Hill’s first significant role began as a one-liner in Judd Apatow’s The 40-Year-Old Virgin. Luckily for Hill, it rained on the day of filming, thereby canceling the day’s planned outdoor shoot. “So we said, ‘Let’s make him improvise for an hour with Catherine Keener,’ just to make him nervous,” Apatow says. “We thought it would amuse us to throw him in the cage with someone who knew what she was doing.” Apatow inserted the scene into one of Virgin’s last test screenings. “We put it in just to test his likeability, and it just killed. So we left it all in.”

Hill had created a comic persona that he still uses in movies like The Sitter. “Some people cover for insecurity by being really loud and hostile,” Apatow says. “That’s what we loved about Jonah in Knocked Up and Superbad. He’s evolving as an actor into something different”—in dramas like Moneyball and Cyrus—“but the earliest, funniest version of Jonah is the cocky nerd.”

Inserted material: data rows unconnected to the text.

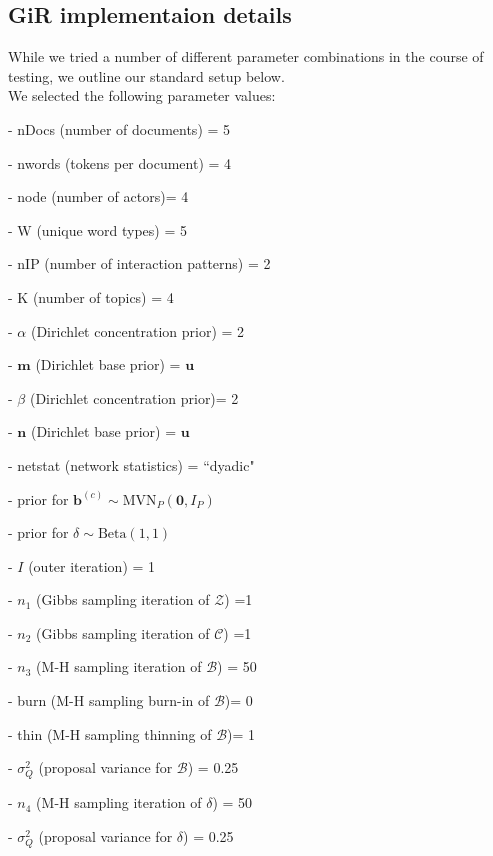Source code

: \documentclass[a4paper]{article}
\begin{document}
   \subsection{GiR implementaion details} \label{subsubsec: GiR implementation}
   While we tried a number of different parameter combinations in the course of testing, we outline our standard setup below.\\ \newline
   We selected the following parameter values:
   \begin{itemize}
   	\begin{minipage}{0.5\textwidth}
   		\item[-] nDocs (number of documents) = 5
   		\item[-] nwords (tokens per document) = 4
   		\item[-] node (number of actors)= 4
   		\item[-] W (unique word types) = 5
   		\item[-] nIP (number of interaction patterns) = 2
   		\item[-] K (number of topics) = 4
   		\item[-] $\alpha$ (Dirichlet concentration prior) = 2
   		\item[-] $\boldsymbol{m}$ (Dirichlet base prior) = $\boldsymbol{u}$ 
   		\item[-] $\beta$ (Dirichlet concentration prior)= 2
   		\item[-] $\boldsymbol{n}$ (Dirichlet base prior) = $\boldsymbol{u}$
   		\item[-] netstat (network statistics) = ``dyadic"
   	\end{minipage}
   	\begin{minipage}{0.5\textwidth}
   		\item[-] prior for $\boldsymbol{b}^{(c)}\sim \mbox{MVN}_P(\boldsymbol{0}, I_P)$
   		\item[-] prior for $\delta\sim \mbox{Beta}(1, 1)$
   		\item[-] $I$ (outer iteration) = 1
   		\item[-] $n_1$ (Gibbs sampling iteration of $\mathcal{Z}$) =1 
   		\item[-] $n_2$ (Gibbs sampling iteration of $\mathcal{C}$) =1 
   		\item[-] $n_3$ (M-H sampling iteration of $\mathcal{B}$) = 50
   		\item[-] burn (M-H sampling burn-in of $\mathcal{B}$)= 0
   		\item[-] thin (M-H sampling thinning of $\mathcal{B}$)= 1
   		\item[-] $\sigma_Q^2$ (proposal variance for $\mathcal{B}$) = 0.25
   		\item[-] $n_4$ (M-H sampling iteration of $\delta$) = 50
   		\item[-] $\sigma_Q^2$ (proposal variance for $\delta$) = 0.25   		
   	\end{minipage}
   \end{itemize}
\end{document}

The cocky nerd in 2007’s Superbad was Hill’s breakthrough role; even now, he can only hang out with his good friend and Superbad costar Michael Cera in someone’s house or office. Otherwise, crowds form. (“It’s like Beatlemania,” Hill says. “It’s unmanageable.”) After the movie hit, he helped write Sacha Baron Cohen’s Bruno. “I turned down a lot of stuff,” Hill says. “I was afraid to be the lead in a movie again. I kept thinking, ‘It’s not going to be Superbad.’ I don’t feel that fear anymore.”

He considered taking another long break from performing to focus on writing (he co-created the new Fox animated series Allen Gregory) and try to direct a movie. At 27, he was kind of burned out. “I felt like what I was doing with Judd was so punk rock and so alternative,” he says. “But it’s been copied many times. I’ve copied it so many times.” Moneyball made him interested in acting again; so did the idea of resurrecting the comedic persona he got scared of doing after Superbad. “His comedy comes from being a low-status person who behaves like a high-status person,” says Phil Lord, who is co-directing 21 Jump Street with Chris Miller. “There’s a real confidence there, so it comes across as someone who doesn’t give a damn and he’s really crude. But in fact he’s this incredibly polite person.”

Still, I worried if he was polite enough to babysit my two-year-old. Miller assured me that Hill has a two-year-old nephew he spends a lot of time with, and the kid seems unharmed. “My wife brought our two-and-a-half-year-old to the mixing stage a few days ago,” Miller told me. “He looks up on the screen, and Jonah is saying, ‘C—s—ing worst best friend ever” over and over. My son lights up and says, ‘Jonah!’ He was super-excited.”

Lord doesn’t have kids, but he also thought my son would be fine if he was left alone with Hill. “It will broaden your kid intellectually,” Lord says. “He’ll have a breadth of experience that he’s never had before, but he’ll be so blackout drunk that he’ll never remember.” There was no alcohol intake, according to the nanny cam that we set up. Though he did give my child a Popsicle at 10:30 in the morning.